ASSIGNMENT: In your transcription, keep every record exact and leave out the pictures.

*** Opening of THE DATA ***

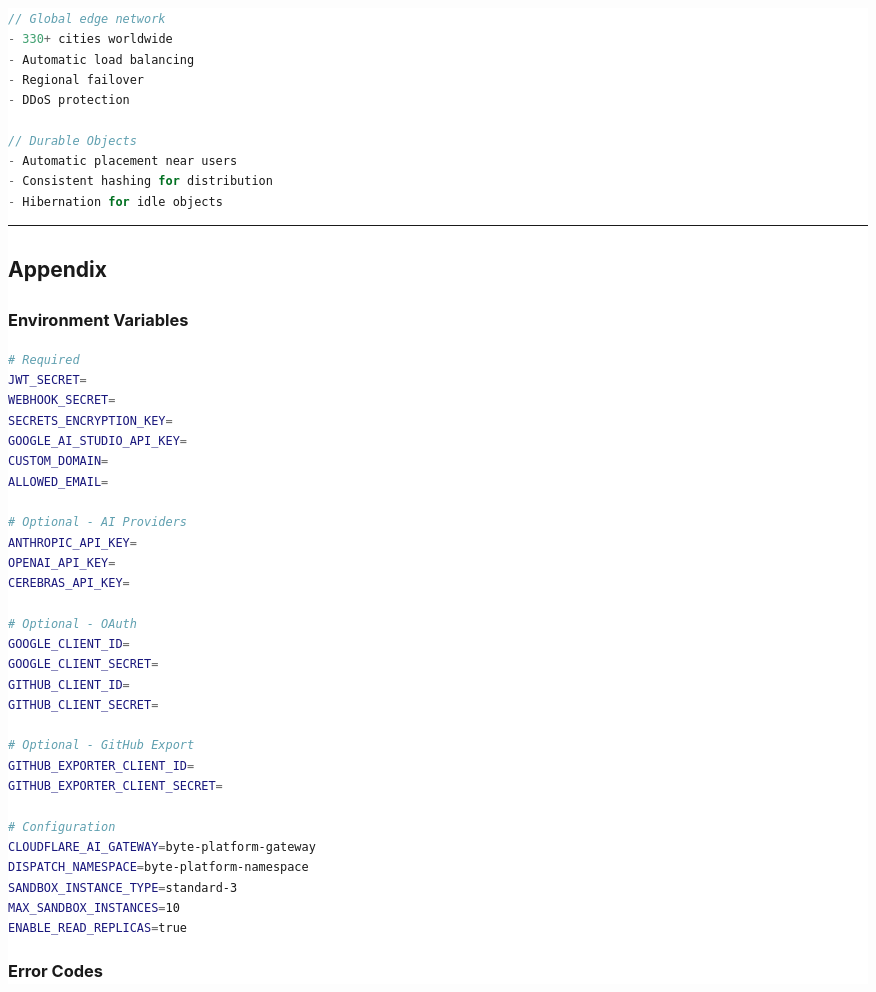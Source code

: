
 ```typescript
// Global edge network
- 330+ cities worldwide
- Automatic load balancing
- Regional failover
- DDoS protection

// Durable Objects
- Automatic placement near users
- Consistent hashing for distribution
- Hibernation for idle objects
```

---

## Appendix

### Environment Variables

```bash
# Required
JWT_SECRET=
WEBHOOK_SECRET=
SECRETS_ENCRYPTION_KEY=
GOOGLE_AI_STUDIO_API_KEY=
CUSTOM_DOMAIN=
ALLOWED_EMAIL=

# Optional - AI Providers
ANTHROPIC_API_KEY=
OPENAI_API_KEY=
CEREBRAS_API_KEY=

# Optional - OAuth
GOOGLE_CLIENT_ID=
GOOGLE_CLIENT_SECRET=
GITHUB_CLIENT_ID=
GITHUB_CLIENT_SECRET=

# Optional - GitHub Export
GITHUB_EXPORTER_CLIENT_ID=
GITHUB_EXPORTER_CLIENT_SECRET=

# Configuration
CLOUDFLARE_AI_GATEWAY=byte-platform-gateway
DISPATCH_NAMESPACE=byte-platform-namespace
SANDBOX_INSTANCE_TYPE=standard-3
MAX_SANDBOX_INSTANCES=10
ENABLE_READ_REPLICAS=true
```

### Error Codes
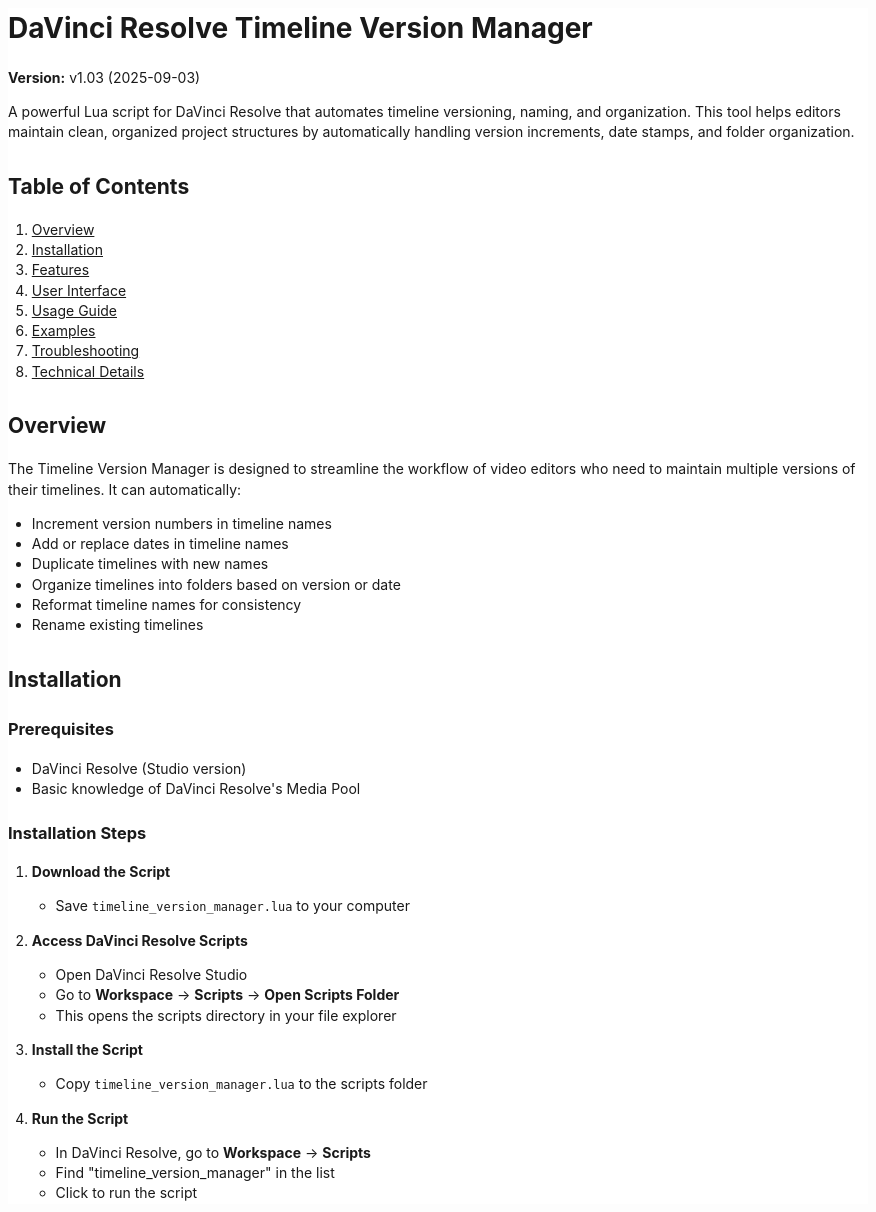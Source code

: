 # DaVinci Resolve Timeline Version Manager

**Version:** v1.03 (2025-09-03)

A powerful Lua script for DaVinci Resolve that automates timeline versioning, naming, and organization. This tool helps editors maintain clean, organized project structures by automatically handling version increments, date stamps, and folder organization.

## Table of Contents

1. [Overview](#overview)
2. [Installation](#installation)
3. [Features](#features)
4. [User Interface](#user-interface)
5. [Usage Guide](#usage-guide)
6. [Examples](#examples)
7. [Troubleshooting](#troubleshooting)
8. [Technical Details](#technical-details)

## Overview

The Timeline Version Manager is designed to streamline the workflow of video editors who need to maintain multiple versions of their timelines. It can automatically:

- Increment version numbers in timeline names
- Add or replace dates in timeline names
- Duplicate timelines with new names
- Organize timelines into folders based on version or date
- Reformat timeline names for consistency
- Rename existing timelines

## Installation

### Prerequisites
- DaVinci Resolve (Studio version)
- Basic knowledge of DaVinci Resolve's Media Pool

### Installation Steps

1. **Download the Script**
   - Save `timeline_version_manager.lua` to your computer

2. **Access DaVinci Resolve Scripts**
   - Open DaVinci Resolve Studio
   - Go to **Workspace** → **Scripts** → **Open Scripts Folder**
   - This opens the scripts directory in your file explorer

3. **Install the Script**
   - Copy `timeline_version_manager.lua` to the scripts folder

4. **Run the Script**
   - In DaVinci Resolve, go to **Workspace** → **Scripts**
   - Find "timeline_version_manager" in the list
   - Click to run the script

*** Close of THE DATA ***

EXPECTED OUTPUT:
Source code

:
 ```typescript
// Global edge network
- 330+ cities worldwide
- Automatic load balancing
- Regional failover
- DDoS protection

// Durable Objects
- Automatic placement near users
- Consistent hashing for distribution
- Hibernation for idle objects
```

---

## Appendix

### Environment Variables

```bash
# Required
JWT_SECRET=
WEBHOOK_SECRET=
SECRETS_ENCRYPTION_KEY=
GOOGLE_AI_STUDIO_API_KEY=
CUSTOM_DOMAIN=
ALLOWED_EMAIL=

# Optional - AI Providers
ANTHROPIC_API_KEY=
OPENAI_API_KEY=
CEREBRAS_API_KEY=

# Optional - OAuth
GOOGLE_CLIENT_ID=
GOOGLE_CLIENT_SECRET=
GITHUB_CLIENT_ID=
GITHUB_CLIENT_SECRET=

# Optional - GitHub Export
GITHUB_EXPORTER_CLIENT_ID=
GITHUB_EXPORTER_CLIENT_SECRET=

# Configuration
CLOUDFLARE_AI_GATEWAY=byte-platform-gateway
DISPATCH_NAMESPACE=byte-platform-namespace
SANDBOX_INSTANCE_TYPE=standard-3
MAX_SANDBOX_INSTANCES=10
ENABLE_READ_REPLICAS=true
```

### Error Codes
Source code

: # DaVinci Resolve Timeline Version Manager

**Version:** v1.03 (2025-09-03)

A powerful Lua script for DaVinci Resolve that automates timeline versioning, naming, and organization. This tool helps editors maintain clean, organized project structures by automatically handling version increments, date stamps, and folder organization.

## Table of Contents

1. [Overview](#overview)
2. [Installation](#installation)
3. [Features](#features)
4. [User Interface](#user-interface)
5. [Usage Guide](#usage-guide)
6. [Examples](#examples)
7. [Troubleshooting](#troubleshooting)
8. [Technical Details](#technical-details)

## Overview

The Timeline Version Manager is designed to streamline the workflow of video editors who need to maintain multiple versions of their timelines. It can automatically:

- Increment version numbers in timeline names
- Add or replace dates in timeline names
- Duplicate timelines with new names
- Organize timelines into folders based on version or date
- Reformat timeline names for consistency
- Rename existing timelines

## Installation

### Prerequisites
- DaVinci Resolve (Studio version)
- Basic knowledge of DaVinci Resolve's Media Pool

### Installation Steps

1. **Download the Script**
   - Save `timeline_version_manager.lua` to your computer

2. **Access DaVinci Resolve Scripts**
   - Open DaVinci Resolve Studio
   - Go to **Workspace** → **Scripts** → **Open Scripts Folder**
   - This opens the scripts directory in your file explorer

3. **Install the Script**
   - Copy `timeline_version_manager.lua` to the scripts folder

4. **Run the Script**
   - In DaVinci Resolve, go to **Workspace** → **Scripts**
   - Find "timeline_version_manager" in the list
   - Click to run the script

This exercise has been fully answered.